First he brings out the body which is in a blue puffy costume, like a clown outfit, and it starts to walk around on it's own a little and that makes me sister gasp in surprise, but I'm laughing at how awkward it looks while trying to walk around.

Then my dad finds the head of the puppet and right when he puts the head on the puppet changes completely and I have a feeling that the puppet is all wrong. My sister is already gone, and my dad disappeared somewhere but I hear my sister screaming. The puppet's body becomes very skinny and long and black, I don't know what it's face was like, or even the back of it's head for some reason, even in the dream I couldn't see it correctly. 

Right when it gets it's head it changes it's movements as well and I keep forgetting that the puppet is actually a puppet and not a real human, and every time I remember that its a puppet I get very surprised. It starts talking but I have no idea what it was saying, I don't think it was even words, just the feeling of it talking and it's general calm composure. The screaming at this point gets higher pitched.

My dream ends when it's dancing around for some reason and I hug it to show that I accept it as a person and that I'm not afraid of it. But right when I do the live face of the puppet becomes dull and his hand that is hugging me and patting me on the back feels cold and dead, like a piece of porcelain being hit against my bones. That horrified me and woke me up for quite some time.



So what I'm wondering is what can this dream mean really, also how is it that hugging the puppet backfired?? I gave it love and it gave me horrors, literally it wasn't even a nightmare until I hugged the puppet.

----------


## Kuvon

I've been in situations like this too, I came into my room to see a girl all in black, seemed to have a really pale face in my bed, and it was staring into my eyes, and I felt cold, I was shaking and fearing for my life, but something changed about me and I decided to get really close to it just a few inches away, and no matter how scary it may feel you have to embrace and fight against the fear. (I think I may of been slightly lucid, can't remember it was awhile ago). 

Afterwards.. shit got weird, I fucked her. 

But really if you did show it love, even if the thing felt cold and went dull, why does it scare you? Because you aren't accepting it, not all things are warm and soft, and beautiful to your eyes, you need to learn to really accept things for what they are and maybe you won't experience things like this.

----------


## PKJacker

I think the problem I had was I couldn't accept for what it was since I wasn't able to see what it actually was.

The face was unclear and it's clothes and personality changed, so I wasn't looking at what was truly staying the same.

And the weird thing about it is that I didn't actually feel any fear until I hugged it, I basically wanted to tell it that it was not something to be afraid of, but then I failed since I really didn't know what it was.

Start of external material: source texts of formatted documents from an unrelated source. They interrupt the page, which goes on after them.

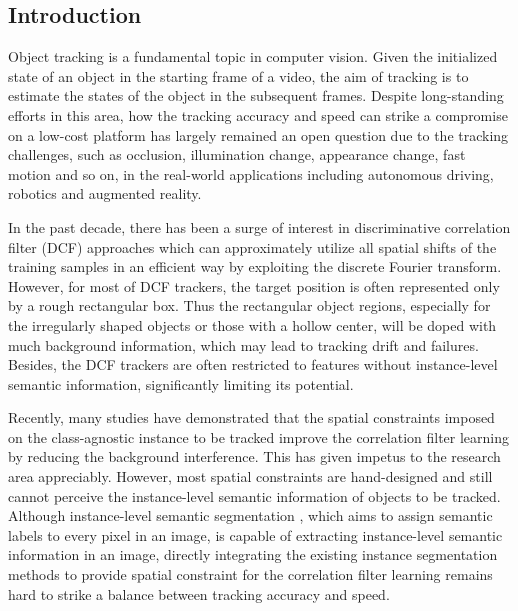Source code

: \documentclass[review]{elsarticle}
\begin{document}
\begin{CJK*}{UTF8}{gbsn}

\section{Introduction}
Object tracking is a fundamental topic in computer vision. Given the initialized state of an object in the starting frame of a video, the aim of tracking is to estimate the states of the object in the subsequent frames. Despite long-standing efforts \cite{Bolme2010VisualOT, Danelljan2014AccurateSE, Henriques2015HighSpeedTW, Li2014ASA, Nam2016LearningMC, Danelljan2015ConvolutionalFF, Wang2018SiamMask} in this area,  how the tracking accuracy and speed can strike a compromise on a low-cost platform  has largely remained an open question due to the tracking challenges, such as occlusion, illumination change, appearance change, fast motion and so on, in the real-world applications including autonomous driving, robotics and augmented reality.

In the past decade, there has been a surge of interest in discriminative correlation filter (DCF) approaches \cite{Bolme2010VisualOT, Danelljan2014AccurateSE, Henriques2015HighSpeedTW, Li2014ASA} which can approximately utilize all spatial shifts of the training samples in an efficient way by exploiting the discrete Fourier transform. However, for most of DCF trackers, the target position is often represented only by a rough rectangular box. Thus the rectangular object regions, especially for the  irregularly shaped objects or those with a hollow center, will be doped with much background information, which may lead to tracking drift and failures. Besides, the DCF trackers are often restricted to features without instance-level semantic information, significantly limiting its potential.

Recently, many studies \cite{Danelljan2015LearningSR, Lukezic2017DiscriminativeCF, Galoogahi2017LearningBC, Xu2018LearningAD, Feng2018LearningSR} have demonstrated that the spatial constraints imposed on the class-agnostic instance to be tracked improve the correlation filter learning by reducing the background interference. This has given impetus to the research area appreciably. However, most spatial constraints are hand-designed and still cannot perceive the instance-level semantic information of objects to be tracked. Although instance-level semantic segmentation \cite{Pinheiro2015LearningTS}, which aims to assign semantic labels to every pixel in an image, is capable of extracting instance-level semantic information in an image, directly integrating the existing instance segmentation methods to provide spatial constraint for the correlation filter learning remains hard to strike a balance between tracking accuracy and speed.


\end{CJK*}
\end{document}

> and no matter how scary it may feel you have to embrace and fight against the fear.



It was kind of an ambush there of emotions since I didn't feel any fear before that point.


I don't really know how that will help me in other dreams other than maybe take a step back and really study who people are before I make judgements.

----------


## XTheDreamerX

That's super creepy. It reminds me of a dream/nightmare I had around two-three months ago.

It's a little difficult to remember now. This is basically what happened though.

I recieved this really creepy plush doll from a family member. It looked clown-ish, like the puppet in your dream, and it had black skin and hair, a pair of large button eyes and wide Cheshire-like smile. It scared the crap out of me, but I didn't want to get rid of it since it was a gift so I stuffed it in my closet. Sometime in the dream (either before or after I put it away in the closet) I was in my bed and saw the doll's face staring at me, watching me. I had a really bad feeling about it and thought it was possessed. I tried to convince my family, but they wouldn't believe me. Then one day it went missing from the closet and I freaked out. I made my mom help me search for it. After I couldn't find it I went to see if my mom had. I saw her crying in my bathroom and she said the doll killed my dad. I then looked over to my doorway and saw the doll standing there with a knife.

It was the creepiest thing...

----------


## Inspirer

Old age?

----------